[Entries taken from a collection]
+--

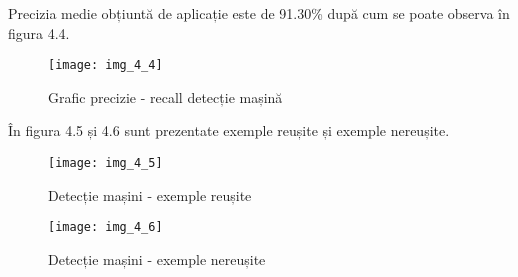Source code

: Precizia medie obțiuntă de aplicație este de 91.30\% după cum se poate observa în figura 4.4.

\begin{figure}[!h]
	\centering
	\texttt{[image: img\_4\_4]}
	\caption{Grafic precizie - recall detecție mașină}
\end{figure}

În figura 4.5 și 4.6 sunt prezentate exemple reușite și exemple nereușite. 

\begin{figure}[!h]
	\centering
	\texttt{[image: img\_4\_5]}
	\caption{Detecție mașini - exemple reușite}
\end{figure}
\begin{figure}[!ht]
	\centering
	\texttt{[image: img\_4\_6]}
	\caption{Detecție mașini - exemple nereușite}
\end{figure}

+--

Go through the entries above and report each line with the string "image" in it.

	\texttt{[image: img\_4\_4]}
	\texttt{[image: img\_4\_5]}
	\texttt{[image: img\_4\_6]}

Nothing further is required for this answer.